- _Source information_:

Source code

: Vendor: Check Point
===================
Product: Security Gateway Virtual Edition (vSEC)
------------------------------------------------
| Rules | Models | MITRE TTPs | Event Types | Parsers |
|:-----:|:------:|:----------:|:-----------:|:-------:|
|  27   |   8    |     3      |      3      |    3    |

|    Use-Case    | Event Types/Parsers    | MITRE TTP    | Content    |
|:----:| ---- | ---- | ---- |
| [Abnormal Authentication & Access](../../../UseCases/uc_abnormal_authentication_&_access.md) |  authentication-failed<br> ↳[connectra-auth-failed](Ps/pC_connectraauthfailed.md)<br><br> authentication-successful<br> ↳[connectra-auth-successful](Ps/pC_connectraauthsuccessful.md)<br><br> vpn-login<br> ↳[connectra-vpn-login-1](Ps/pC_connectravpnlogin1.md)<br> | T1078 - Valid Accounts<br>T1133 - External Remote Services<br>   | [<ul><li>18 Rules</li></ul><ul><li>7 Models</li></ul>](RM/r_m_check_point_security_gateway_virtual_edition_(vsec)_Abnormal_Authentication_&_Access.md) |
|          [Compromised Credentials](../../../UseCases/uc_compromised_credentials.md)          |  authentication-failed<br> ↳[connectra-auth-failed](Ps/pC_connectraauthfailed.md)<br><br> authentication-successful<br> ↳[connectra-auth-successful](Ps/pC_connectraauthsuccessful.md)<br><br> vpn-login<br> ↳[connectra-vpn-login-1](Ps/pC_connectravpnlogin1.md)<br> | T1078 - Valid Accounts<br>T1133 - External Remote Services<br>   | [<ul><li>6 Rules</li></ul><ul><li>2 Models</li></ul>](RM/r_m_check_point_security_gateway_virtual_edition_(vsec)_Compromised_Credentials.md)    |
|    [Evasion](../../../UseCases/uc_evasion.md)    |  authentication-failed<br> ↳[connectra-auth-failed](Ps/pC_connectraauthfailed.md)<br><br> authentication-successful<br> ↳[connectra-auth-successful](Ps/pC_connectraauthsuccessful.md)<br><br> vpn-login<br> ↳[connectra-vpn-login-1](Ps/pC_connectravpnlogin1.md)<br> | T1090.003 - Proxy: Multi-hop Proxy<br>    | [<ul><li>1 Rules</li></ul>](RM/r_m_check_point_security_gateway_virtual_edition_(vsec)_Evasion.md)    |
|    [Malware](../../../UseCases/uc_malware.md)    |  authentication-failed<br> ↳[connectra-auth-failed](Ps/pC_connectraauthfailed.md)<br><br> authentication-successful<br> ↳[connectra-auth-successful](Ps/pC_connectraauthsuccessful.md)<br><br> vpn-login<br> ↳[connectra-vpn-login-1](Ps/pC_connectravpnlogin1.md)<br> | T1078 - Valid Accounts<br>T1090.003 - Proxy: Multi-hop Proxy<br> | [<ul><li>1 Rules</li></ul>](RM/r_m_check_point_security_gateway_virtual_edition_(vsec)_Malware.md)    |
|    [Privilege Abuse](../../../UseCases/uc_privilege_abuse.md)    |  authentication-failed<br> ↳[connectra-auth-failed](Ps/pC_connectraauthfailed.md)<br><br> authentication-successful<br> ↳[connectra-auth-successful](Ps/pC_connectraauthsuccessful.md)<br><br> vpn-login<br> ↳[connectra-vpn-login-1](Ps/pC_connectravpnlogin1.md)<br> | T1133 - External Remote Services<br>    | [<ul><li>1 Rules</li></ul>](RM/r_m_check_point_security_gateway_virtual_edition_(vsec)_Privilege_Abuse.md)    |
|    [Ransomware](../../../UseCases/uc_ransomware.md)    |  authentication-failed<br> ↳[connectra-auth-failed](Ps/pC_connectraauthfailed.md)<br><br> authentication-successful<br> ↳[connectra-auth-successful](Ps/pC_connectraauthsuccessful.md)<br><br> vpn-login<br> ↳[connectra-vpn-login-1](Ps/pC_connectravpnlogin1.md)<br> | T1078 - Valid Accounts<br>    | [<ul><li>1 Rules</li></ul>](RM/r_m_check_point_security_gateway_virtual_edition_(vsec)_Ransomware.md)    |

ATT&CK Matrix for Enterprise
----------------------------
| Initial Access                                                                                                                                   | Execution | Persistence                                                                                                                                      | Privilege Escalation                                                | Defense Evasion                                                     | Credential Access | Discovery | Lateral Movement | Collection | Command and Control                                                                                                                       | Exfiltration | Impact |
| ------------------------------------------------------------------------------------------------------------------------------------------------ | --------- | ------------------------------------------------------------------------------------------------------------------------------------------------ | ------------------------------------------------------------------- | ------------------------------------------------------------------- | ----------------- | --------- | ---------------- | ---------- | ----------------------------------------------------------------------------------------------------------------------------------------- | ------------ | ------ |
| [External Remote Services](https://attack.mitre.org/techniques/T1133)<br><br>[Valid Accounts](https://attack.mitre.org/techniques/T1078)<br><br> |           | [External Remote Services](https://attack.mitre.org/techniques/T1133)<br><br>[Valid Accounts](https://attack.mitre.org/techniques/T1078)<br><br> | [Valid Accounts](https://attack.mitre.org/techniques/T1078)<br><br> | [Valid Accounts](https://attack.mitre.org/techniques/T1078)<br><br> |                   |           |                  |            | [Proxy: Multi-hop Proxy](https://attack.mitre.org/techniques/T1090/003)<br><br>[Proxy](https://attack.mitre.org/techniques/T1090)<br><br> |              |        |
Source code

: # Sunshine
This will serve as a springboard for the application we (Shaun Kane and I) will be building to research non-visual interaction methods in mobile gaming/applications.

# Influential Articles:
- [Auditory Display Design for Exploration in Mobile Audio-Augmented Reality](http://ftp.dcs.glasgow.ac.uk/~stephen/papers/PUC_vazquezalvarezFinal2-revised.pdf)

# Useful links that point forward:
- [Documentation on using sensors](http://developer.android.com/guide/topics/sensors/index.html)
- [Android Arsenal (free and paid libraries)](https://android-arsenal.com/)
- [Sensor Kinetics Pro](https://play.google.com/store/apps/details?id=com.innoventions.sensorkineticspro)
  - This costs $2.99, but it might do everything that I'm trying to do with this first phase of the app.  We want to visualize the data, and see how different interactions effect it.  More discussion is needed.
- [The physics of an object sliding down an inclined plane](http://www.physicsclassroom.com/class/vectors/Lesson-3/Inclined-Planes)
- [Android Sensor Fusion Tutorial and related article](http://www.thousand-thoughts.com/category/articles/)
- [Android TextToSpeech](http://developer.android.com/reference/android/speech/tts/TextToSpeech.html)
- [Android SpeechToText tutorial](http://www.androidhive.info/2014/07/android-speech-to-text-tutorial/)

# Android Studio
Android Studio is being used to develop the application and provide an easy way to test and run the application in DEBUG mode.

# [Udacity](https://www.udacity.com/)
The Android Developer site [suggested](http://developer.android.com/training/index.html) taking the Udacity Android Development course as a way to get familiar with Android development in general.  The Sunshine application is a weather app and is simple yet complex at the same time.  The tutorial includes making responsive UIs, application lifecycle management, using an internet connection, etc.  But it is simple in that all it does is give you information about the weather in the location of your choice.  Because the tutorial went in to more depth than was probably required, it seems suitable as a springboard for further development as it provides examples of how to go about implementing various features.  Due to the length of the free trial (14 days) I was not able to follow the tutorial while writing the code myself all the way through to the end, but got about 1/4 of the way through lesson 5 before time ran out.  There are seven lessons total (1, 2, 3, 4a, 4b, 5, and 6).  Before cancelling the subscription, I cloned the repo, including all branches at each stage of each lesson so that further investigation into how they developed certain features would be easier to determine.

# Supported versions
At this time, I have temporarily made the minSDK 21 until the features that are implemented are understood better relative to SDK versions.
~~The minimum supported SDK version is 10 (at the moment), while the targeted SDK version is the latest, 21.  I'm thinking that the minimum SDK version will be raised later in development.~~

- _Task requirements_: In the data above, find each line that uses the string "Studio". Copy it.

- _Reply_:
# Android Studio
Android Studio is being used to develop the application and provide an easy way to test and run the application in DEBUG mode.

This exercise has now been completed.